Cash provided by operating activities, investment collections and the
investing of part of the short term investment balance was used to purchase
fixed income securities and mortgage loans.
Cash at the end of the period increased as cash from operations and
financing activities were partially offset by the purchase of investments. Cash
from operations increased due to increased sales and lower federal income tax
payments offset in part by higher benefits and expenses.
-9-
<PAGE>
ALLSTATE LIFE INSURANCE COMPANY OF NEW YORK
MANAGEMENT'S DISCUSSION AND ANALYSIS
OF FINANCIAL CONDITION
AND RESULTS OF OPERATIONS
PENDING ACCOUNTING STANDARDS
In January 1997, the Securities and Exchange Commission issued Financial
Reporting Release No. 48 ("FRR 48") "Disclosure of Accounting Policies for
Derivative Financial Instruments and Derivative Commodity Instruments and
Disclosure of Quantitative and Qualitative Information about Market Risk
Inherent in Derivative Financial Instruments, Other Financial Instruments, and
Derivative Commodity Instruments."
Among other things, FRR 48 requires annual disclosure of quantitative
and qualitative information about the market risk inherent in the Company's
market risk sensitive instruments, including but not limited to, the Company's
fixed income securities. The quantitative and qualitative disclosures are
effective for the Company's year-end 1998 reporting, but recent Congressional
events may ultimately impact the nature and effective date of FRR 48.
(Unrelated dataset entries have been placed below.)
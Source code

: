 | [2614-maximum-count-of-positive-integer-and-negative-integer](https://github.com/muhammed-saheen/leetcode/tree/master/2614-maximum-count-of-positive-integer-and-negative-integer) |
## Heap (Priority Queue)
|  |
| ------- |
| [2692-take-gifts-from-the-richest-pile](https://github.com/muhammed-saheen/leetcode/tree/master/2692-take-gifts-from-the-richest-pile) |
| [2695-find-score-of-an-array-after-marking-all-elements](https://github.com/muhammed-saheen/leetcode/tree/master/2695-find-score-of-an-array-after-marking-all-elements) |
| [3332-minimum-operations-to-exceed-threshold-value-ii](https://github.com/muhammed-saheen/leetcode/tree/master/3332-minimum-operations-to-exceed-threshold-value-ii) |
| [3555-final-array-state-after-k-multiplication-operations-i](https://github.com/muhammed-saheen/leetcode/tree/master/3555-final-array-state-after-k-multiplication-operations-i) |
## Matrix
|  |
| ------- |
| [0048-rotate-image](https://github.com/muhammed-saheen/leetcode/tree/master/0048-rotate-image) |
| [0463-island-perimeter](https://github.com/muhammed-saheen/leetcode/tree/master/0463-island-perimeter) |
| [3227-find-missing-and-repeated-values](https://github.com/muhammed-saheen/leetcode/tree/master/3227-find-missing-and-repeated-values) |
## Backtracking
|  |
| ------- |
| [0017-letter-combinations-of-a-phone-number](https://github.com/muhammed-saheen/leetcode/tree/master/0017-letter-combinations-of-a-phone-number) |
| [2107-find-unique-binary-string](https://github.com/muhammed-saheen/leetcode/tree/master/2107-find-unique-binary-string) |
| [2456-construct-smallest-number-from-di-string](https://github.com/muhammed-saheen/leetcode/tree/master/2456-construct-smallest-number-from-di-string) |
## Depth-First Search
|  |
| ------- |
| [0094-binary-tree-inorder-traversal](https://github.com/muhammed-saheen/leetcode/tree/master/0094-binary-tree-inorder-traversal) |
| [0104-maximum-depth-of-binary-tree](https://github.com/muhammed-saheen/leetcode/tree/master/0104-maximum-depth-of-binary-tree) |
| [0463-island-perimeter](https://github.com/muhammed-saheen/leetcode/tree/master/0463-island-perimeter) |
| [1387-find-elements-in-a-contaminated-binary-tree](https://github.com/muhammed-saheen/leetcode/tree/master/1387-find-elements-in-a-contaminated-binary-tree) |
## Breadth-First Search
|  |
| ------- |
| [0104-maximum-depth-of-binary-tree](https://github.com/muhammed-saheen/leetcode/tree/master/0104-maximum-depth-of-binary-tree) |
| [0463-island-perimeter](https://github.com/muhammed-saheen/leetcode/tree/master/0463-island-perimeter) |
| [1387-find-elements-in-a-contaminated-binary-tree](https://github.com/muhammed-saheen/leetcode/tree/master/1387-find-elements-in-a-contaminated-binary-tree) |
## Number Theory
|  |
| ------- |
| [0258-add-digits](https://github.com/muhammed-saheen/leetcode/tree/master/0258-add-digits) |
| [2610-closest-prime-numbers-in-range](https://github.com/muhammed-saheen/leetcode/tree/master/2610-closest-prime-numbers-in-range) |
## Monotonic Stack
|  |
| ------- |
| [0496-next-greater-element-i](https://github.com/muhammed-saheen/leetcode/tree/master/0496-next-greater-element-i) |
Effective in the second quarter of 1997, FRR 48 requires additional
disclosures in the footnotes to the financial statements about the Company's
accounting policies for derivative financial instruments. The Company
substantially adopted this requirement at December 31, 1996. In addition, FRR 48
requires annual disclosure of quantitative and qualitative information about the
market risk inherent in the Company's market risk sensitive instruments,
including but not limited to, equity and fixed income securities and derivative
financial instruments. The quantitative and qualitative disclosures are
effective for the Company's year-end 1997 reporting.
In June 1997, the Financial Accounting Standards Board issued
SFAS No. 130 "Reporting Comprehensive Income" and SFAS No. 131 "Disclosures
About Segments of an Enterprise and Related Information."
SFAS No. 130 requires the presentation of comprehensive income in the
financial statements. Comprehensive income is a measurement of all changes in
equity that result from transactions and other economic events other than
transactions with stockholders. The requirements of this statement will be
adopted in January 1998.
SFAS No. 131 redefines how segments are determined and requires
additional segment disclosures for both annual and quarterly reporting. Under
this statement, segments are determined using the management approach for
financial statement reporting. The management approach is how an enterprise
makes operating decisions and assesses performance of its businesses. The
requirements of this statement will be adopted in December 1998.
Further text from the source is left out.